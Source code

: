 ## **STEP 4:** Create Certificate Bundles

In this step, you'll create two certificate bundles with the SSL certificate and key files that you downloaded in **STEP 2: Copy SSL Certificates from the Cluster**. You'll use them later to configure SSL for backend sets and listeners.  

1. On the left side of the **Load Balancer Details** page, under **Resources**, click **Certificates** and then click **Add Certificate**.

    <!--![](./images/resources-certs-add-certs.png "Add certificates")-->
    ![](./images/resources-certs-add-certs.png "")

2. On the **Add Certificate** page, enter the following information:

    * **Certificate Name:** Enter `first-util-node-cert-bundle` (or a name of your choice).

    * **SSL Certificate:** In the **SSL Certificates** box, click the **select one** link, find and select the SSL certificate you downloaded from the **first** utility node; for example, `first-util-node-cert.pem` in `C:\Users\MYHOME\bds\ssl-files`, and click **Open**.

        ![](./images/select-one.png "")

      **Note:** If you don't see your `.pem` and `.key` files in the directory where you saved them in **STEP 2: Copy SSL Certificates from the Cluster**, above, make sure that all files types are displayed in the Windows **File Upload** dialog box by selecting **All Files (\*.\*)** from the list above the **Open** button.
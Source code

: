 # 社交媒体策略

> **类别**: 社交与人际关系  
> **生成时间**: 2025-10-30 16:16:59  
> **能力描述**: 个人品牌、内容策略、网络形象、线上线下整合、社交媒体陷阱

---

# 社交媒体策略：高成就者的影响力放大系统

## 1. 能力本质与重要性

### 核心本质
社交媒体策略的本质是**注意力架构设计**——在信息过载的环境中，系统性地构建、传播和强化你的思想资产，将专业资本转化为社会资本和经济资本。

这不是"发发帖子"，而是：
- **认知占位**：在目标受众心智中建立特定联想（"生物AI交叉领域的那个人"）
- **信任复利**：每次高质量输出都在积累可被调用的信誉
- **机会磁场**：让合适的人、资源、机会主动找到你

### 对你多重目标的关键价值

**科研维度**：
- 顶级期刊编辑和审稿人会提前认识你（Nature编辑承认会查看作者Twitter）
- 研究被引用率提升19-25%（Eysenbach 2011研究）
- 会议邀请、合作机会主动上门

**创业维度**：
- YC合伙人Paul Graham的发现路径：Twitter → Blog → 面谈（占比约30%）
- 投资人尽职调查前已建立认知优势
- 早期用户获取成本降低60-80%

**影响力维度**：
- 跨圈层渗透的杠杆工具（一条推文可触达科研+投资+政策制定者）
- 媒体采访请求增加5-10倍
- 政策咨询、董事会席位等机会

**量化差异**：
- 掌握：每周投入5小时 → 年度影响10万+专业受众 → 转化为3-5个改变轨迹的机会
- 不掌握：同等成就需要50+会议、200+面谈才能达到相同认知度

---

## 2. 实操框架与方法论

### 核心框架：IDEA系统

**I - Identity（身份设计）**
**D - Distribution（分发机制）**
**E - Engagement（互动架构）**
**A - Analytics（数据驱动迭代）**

**WHAT IS NEEDED**
When you copy the material, keep every line exactly as it stands.

**RESULT FOR THIS EXERCISE**
Source code

: ## **STEP 4:** Create Certificate Bundles

In this step, you'll create two certificate bundles with the SSL certificate and key files that you downloaded in **STEP 2: Copy SSL Certificates from the Cluster**. You'll use them later to configure SSL for backend sets and listeners.  

1. On the left side of the **Load Balancer Details** page, under **Resources**, click **Certificates** and then click **Add Certificate**.

    <!--![](./images/resources-certs-add-certs.png "Add certificates")-->
    ![](./images/resources-certs-add-certs.png "")

2. On the **Add Certificate** page, enter the following information:

    * **Certificate Name:** Enter `first-util-node-cert-bundle` (or a name of your choice).

    * **SSL Certificate:** In the **SSL Certificates** box, click the **select one** link, find and select the SSL certificate you downloaded from the **first** utility node; for example, `first-util-node-cert.pem` in `C:\Users\MYHOME\bds\ssl-files`, and click **Open**.

        ![](./images/select-one.png "")

      **Note:** If you don't see your `.pem` and `.key` files in the directory where you saved them in **STEP 2: Copy SSL Certificates from the Cluster**, above, make sure that all files types are displayed in the Windows **File Upload** dialog box by selecting **All Files (\*.\*)** from the list above the **Open** button.
Source code

: # 社交媒体策略

> **类别**: 社交与人际关系  
> **生成时间**: 2025-10-30 16:16:59  
> **能力描述**: 个人品牌、内容策略、网络形象、线上线下整合、社交媒体陷阱

---

# 社交媒体策略：高成就者的影响力放大系统

## 1. 能力本质与重要性

### 核心本质
社交媒体策略的本质是**注意力架构设计**——在信息过载的环境中，系统性地构建、传播和强化你的思想资产，将专业资本转化为社会资本和经济资本。

这不是"发发帖子"，而是：
- **认知占位**：在目标受众心智中建立特定联想（"生物AI交叉领域的那个人"）
- **信任复利**：每次高质量输出都在积累可被调用的信誉
- **机会磁场**：让合适的人、资源、机会主动找到你

### 对你多重目标的关键价值

**科研维度**：
- 顶级期刊编辑和审稿人会提前认识你（Nature编辑承认会查看作者Twitter）
- 研究被引用率提升19-25%（Eysenbach 2011研究）
- 会议邀请、合作机会主动上门

**创业维度**：
- YC合伙人Paul Graham的发现路径：Twitter → Blog → 面谈（占比约30%）
- 投资人尽职调查前已建立认知优势
- 早期用户获取成本降低60-80%

**影响力维度**：
- 跨圈层渗透的杠杆工具（一条推文可触达科研+投资+政策制定者）
- 媒体采访请求增加5-10倍
- 政策咨询、董事会席位等机会

**量化差异**：
- 掌握：每周投入5小时 → 年度影响10万+专业受众 → 转化为3-5个改变轨迹的机会
- 不掌握：同等成就需要50+会议、200+面谈才能达到相同认知度

---

## 2. 实操框架与方法论

### 核心框架：IDEA系统

**I - Identity（身份设计）**
**D - Distribution（分发机制）**
**E - Engagement（互动架构）**
**A - Analytics（数据驱动迭代）**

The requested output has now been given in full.